Florida’s 825 miles of sandy beaches attract millions of beach lovers each year. Some folks love to be a part of the crowds at the most popular beaches, while others prefer a more secluded seaside for yoga stretches or romantic strolls, or one where the mullet run and the red drum roll.
Whether you’re a local who gets a daily dose of the coast, a seasonal resident, a weekend sun worshiper or a once-a-year visitor, there are many easy actions that can ensure your favorite beach spot keeps the natural characteristics that keep you coming back.
Before you go:
- Pack a waste-free picnic lunch or snack pack.
- Pack your beach towels, sunscreen and other beach supplies in reusable bags.
- Locate nearby restroom facilities; many beaches also provide showers, so you can keep the sand on the beach and out of your vehicle. Check DEP’s online beach guide for a list of amenities on public beaches.
- If you’re more into catching fish than catching a tan, learn what kind of license is required and species size limits by visiting the Florida Fish and Wildlife Conservation Commission website, where you can also obtain a license online.
On the Beach:
- Keep litter off the beach and be sure to anchor plastic bags. Nearly 95,000 plastic bags were removed from Florida’s beaches in 2010. Plastic bags can end up in the gulf or Atlantic waters where sea turtles mistake them for a jellyfish lunch. Keep a bag handy for trash and recyclables.

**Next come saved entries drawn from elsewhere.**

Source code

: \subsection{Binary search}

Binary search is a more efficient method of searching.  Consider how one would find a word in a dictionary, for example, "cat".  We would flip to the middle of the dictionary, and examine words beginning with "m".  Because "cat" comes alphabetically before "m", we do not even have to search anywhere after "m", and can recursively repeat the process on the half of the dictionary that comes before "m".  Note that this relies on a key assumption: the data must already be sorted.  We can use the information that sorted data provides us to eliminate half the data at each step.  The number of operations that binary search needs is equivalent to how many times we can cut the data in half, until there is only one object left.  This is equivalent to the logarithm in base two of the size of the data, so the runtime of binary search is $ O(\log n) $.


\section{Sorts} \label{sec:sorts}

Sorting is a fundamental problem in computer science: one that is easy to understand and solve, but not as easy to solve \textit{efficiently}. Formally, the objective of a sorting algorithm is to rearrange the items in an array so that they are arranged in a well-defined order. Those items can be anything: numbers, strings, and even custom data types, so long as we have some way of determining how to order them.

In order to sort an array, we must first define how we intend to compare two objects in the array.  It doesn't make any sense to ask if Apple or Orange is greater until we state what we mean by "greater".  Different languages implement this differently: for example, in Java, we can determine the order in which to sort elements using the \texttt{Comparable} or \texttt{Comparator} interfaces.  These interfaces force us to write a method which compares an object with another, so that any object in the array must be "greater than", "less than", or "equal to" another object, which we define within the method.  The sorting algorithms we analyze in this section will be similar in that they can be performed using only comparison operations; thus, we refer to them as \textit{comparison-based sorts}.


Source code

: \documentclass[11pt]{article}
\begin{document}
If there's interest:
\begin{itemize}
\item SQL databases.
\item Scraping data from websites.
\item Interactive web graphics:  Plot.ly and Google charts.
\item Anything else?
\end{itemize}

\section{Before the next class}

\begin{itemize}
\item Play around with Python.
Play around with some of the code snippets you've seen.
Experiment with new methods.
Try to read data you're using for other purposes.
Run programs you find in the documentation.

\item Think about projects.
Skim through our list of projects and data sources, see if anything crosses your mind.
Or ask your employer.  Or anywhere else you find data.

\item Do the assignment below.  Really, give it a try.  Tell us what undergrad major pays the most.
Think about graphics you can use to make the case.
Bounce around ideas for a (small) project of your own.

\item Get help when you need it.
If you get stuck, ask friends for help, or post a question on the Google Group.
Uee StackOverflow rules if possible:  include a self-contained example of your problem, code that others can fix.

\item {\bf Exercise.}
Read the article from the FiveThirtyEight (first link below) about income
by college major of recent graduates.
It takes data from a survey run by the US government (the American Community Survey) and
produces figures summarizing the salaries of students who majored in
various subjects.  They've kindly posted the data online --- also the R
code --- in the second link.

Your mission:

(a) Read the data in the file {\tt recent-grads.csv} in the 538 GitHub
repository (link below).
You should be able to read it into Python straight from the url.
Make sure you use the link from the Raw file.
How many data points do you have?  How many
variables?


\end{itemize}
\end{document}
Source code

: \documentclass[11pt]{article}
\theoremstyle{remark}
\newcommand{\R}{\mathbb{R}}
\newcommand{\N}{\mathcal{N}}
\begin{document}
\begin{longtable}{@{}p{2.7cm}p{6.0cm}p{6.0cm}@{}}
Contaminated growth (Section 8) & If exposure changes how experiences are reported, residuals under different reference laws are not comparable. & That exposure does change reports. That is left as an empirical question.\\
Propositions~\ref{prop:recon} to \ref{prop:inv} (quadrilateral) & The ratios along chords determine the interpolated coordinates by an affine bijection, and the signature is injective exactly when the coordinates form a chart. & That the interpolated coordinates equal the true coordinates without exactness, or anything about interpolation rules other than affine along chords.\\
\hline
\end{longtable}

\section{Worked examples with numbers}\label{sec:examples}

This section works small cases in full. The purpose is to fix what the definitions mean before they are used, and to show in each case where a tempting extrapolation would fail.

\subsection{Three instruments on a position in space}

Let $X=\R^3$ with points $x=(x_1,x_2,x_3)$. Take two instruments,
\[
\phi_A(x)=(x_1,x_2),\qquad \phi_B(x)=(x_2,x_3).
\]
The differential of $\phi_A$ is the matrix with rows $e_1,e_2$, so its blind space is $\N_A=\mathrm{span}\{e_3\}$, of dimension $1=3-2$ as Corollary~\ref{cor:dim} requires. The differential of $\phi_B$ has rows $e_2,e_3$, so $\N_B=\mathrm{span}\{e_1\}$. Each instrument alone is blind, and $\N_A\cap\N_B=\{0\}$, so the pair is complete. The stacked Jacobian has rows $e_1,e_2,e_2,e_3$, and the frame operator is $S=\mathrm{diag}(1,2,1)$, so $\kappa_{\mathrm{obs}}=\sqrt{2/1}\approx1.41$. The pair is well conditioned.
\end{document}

- Pick up after your pets.
- Reel in and properly dispose of tangled fishing line, broken corks, hooks or other tackle. Discarded fishing line can entangle dolphins, pelicans and other ocean and shore dwelling creatures.
- Use pathways and boardwalks when available to protect dunes and native vegetation.
- Properly dispose of leftover food items and scraps. Predators scavenging for food may be detrimental to area threatened or endangered species.
- Fill in any holes created during your visit. Creating moats and holes with sand shovels is fun, but presents a challenge to hatchling sea turtles after you leave.
- Dispose of cigarettes properly. In 2010, the International Coastal Cleanup removed 1,892,526 cigarettes and cigarette filters from beaches around the world; more than 200,000 of these were on Florida’s beaches.
- Follow a “Pack in, pack out” philosophy. Make sure everything you brought to the beach leaves the beach and is put into the proper trash cans or recycle bins. One thing you should take from your beach visit – a lot of photos for unforgettable memories.